Van Drew, a moderate Democrat, has been openly critical of impeachment, arguing that it’s polarizing and comes too close to the 2020 election.

“It was supposed to be bipartisan, it was supposed to be incontrovertible. It was supposed to be something that was always on the rarest of circumstances,” Van Drew told reporters about impeachment earlier this week. “Well it’s not bipartisan.”

Van Drew had previously said that he doesn’t “see anything there worthy of actually taking a president out of office” and that he wouldn’t support impeachment, leading to the suggestion that a liberal Democrat might step up to challenge him in the primary. 

The Van Drew also warned that, if Democrats fail to impeach the president, he could claim exoneration and beating him in the upcoming election would prove even more difficult.

“I say to folks sometimes, ‘Watch what you wish for,’” Van Drew said, and most his supporters agree.

Van Drew, gaining popularity for his stance on impeachment, was backed by his voters as well as select Democrats.

Vineland longtime Democratic operative Lou Magazzu, who has known Van Drew for 25 years, commended the New Jersey congressman as “an extraordinarily effective representative” who knows his district.
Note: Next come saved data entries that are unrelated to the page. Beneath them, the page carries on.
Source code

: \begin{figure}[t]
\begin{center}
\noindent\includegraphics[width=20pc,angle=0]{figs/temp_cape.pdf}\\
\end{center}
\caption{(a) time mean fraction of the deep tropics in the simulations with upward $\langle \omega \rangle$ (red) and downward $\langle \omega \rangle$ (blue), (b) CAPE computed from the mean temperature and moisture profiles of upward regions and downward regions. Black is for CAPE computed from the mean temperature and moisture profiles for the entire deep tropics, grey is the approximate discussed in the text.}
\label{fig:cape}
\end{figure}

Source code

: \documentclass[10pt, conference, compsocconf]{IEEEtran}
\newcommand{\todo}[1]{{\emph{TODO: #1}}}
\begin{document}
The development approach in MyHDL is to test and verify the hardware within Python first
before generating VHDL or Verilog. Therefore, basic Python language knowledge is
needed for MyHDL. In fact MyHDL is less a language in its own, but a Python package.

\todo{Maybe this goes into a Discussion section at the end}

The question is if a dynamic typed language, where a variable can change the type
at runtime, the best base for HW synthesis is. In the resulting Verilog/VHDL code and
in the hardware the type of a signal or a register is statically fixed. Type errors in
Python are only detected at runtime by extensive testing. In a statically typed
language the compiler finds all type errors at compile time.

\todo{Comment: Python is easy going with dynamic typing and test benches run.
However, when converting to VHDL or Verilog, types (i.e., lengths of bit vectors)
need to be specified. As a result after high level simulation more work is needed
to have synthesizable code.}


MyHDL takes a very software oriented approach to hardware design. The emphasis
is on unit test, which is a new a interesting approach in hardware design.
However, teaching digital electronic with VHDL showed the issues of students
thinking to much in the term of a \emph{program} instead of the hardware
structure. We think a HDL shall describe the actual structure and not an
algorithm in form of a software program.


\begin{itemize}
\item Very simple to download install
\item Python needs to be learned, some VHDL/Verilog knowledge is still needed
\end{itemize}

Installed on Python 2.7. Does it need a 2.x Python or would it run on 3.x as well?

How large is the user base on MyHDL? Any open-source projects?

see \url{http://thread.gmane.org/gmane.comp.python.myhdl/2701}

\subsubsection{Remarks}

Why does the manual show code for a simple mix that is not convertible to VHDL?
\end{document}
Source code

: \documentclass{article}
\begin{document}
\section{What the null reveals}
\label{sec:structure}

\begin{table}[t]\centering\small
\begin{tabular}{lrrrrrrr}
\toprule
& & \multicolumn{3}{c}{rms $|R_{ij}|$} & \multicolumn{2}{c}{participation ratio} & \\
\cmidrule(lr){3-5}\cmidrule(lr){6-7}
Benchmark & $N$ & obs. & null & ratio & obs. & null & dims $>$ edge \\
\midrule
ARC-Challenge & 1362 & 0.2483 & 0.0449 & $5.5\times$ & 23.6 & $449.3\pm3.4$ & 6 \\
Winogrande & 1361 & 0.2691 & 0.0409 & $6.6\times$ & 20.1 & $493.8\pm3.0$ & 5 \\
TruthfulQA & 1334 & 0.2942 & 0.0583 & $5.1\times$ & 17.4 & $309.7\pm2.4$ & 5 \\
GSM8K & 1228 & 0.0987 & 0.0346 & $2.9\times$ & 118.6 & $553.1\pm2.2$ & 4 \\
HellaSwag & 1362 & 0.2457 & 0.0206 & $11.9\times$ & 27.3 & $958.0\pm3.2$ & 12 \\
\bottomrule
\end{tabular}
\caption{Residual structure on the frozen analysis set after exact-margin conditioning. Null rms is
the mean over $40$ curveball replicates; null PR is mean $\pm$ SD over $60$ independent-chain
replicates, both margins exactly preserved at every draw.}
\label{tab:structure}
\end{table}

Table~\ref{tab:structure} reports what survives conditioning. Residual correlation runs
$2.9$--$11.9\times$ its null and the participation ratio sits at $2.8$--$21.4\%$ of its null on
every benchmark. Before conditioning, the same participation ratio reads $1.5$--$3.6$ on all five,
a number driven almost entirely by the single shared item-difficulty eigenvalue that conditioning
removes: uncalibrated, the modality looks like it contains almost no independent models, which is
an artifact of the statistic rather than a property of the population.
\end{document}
“My party, Democrats, have to decide: Would they rather have a more perfect progressive be the nominee and lose the seat, or would they be prepared to have a conservative Democrat who they may not agree with at all times hold the seat?” Magazzu said. “He’s not going to get pushed out. Not without a lot of people having his back.”

Also keeping his distance from the impeachment was Rep. Max Rose (D-N.Y.,) a freshman lawmaker.

“I’m uncomfortable until I see the articles” of impeachment, said Rose on Dec. 6, referring to the formal charges that House Democrats are making. “That’s the most important thing. When you can see the articles, that’s when one can entertain whether one’s comfortable or not.”